Industry: Consulting
Size: SME
Challenge: Make the team’s intuition a marketable feature.
Results:
2 weeks:
2 big pitches won.
How do you stand up for intuition?
Who wants to be a highly intuitive, creative person in a world of ROI, EBITDA and management consultants? Mary Portas, that’s who.
Mary Portas, the retail guru and TV personality, could walk into a shop and know what needed to be changed by the time the door had closed behind her. And that’s a tricky talent to sell in a world dominated by data, process, meetings and PowerPoint. It’s even trickier when you’re asking clients to trust the whole team, not just the Founder.
The Portas agency had been trying to settle on their story for 18 months, but they still hadn’t agreed what to put up on the website, or write at the front of their creds, or say at the start of a meeting. Mary’s right-hand, Caireen Wackett, reached out to us for help.
There’s only one Mary Portas
The agency was growing fast because their work was brilliant, and they were achieving remarkable results for their clients. Mary’s reputation helped, too. But to continue to grow, they needed to move from a Founder’s story to a story about the Founder and her team. Because if Mary was the only character in the story, she would have to be present in every meeting.

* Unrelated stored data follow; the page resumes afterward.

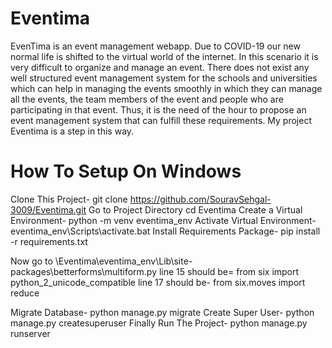 # Eventima
EvenTima is an event management webapp. Due to COVID-19 our new normal life is shifted to the virtual world of the internet. In this scenario it is very difficult to organize and manage an event. There does not exist any well structured event management system for the schools and universities which can help in managing the events smoothly in which they can manage all the events, the team members of the event and people who are participating in that event. Thus, it is the need of the hour to propose an event management system that can fulfill these requirements. My project Eventima is a step in this way.

# How To Setup On Windows
Clone This Project- git clone https://github.com/SouravSehgal-3009/Eventima.git
Go to Project Directory cd Eventima
Create a Virtual Environment- python -m venv eventima_env
Activate Virtual Environment- eventima_env\Scripts\activate.bat
Install Requirements Package- pip install -r requirements.txt

Now go to \Eventima\eventima_env\Lib\site-packages\betterforms\multiform.py
line 15 should be= from six import python_2_unicode_compatible
line 17 should be- from six.moves import reduce

Migrate Database- python manage.py migrate
Create Super User- python manage.py createsuperuser
Finally Run The Project- python manage.py runserver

She had assembled a team in her own image, full of ridiculously talented retail strategists who had the gift of intuition. We assembled them together to shake out the issues in a short, sharp workshop.
Our challenge was to make intuition – something that clients couldn’t see – into something they could buy into.
Pulling a word up by the root
We had to pull apart the idea of intuition, and construct a verbal framework to put it back together in a potential client’s mind. The word comes from the Latin ‘intueri’, ‘to consider’, and this gave us a clue. Intuitive people don’t act on impulse. They act on experience. They spend their lives considering things in advance, so that they can act quickly when the time comes.
Mary’s team had all spent their entire careers working in and thinking about retail. When they quickly saw what a retailer needed to do, it was because they’d seen similar patterns elsewhere before. They actually had more data than anyone else. It’s just that it was stored in their heads.
To make this clear for their prospective clients, we focused their story on the agency’s specialism, and the team’s experience. We wrote this into the hero copy for their website, their case studies and their elevator pitch.
Better than we can say it
A couple of weeks after the workshop, the team won two big pitches. Mary was only there for one of them.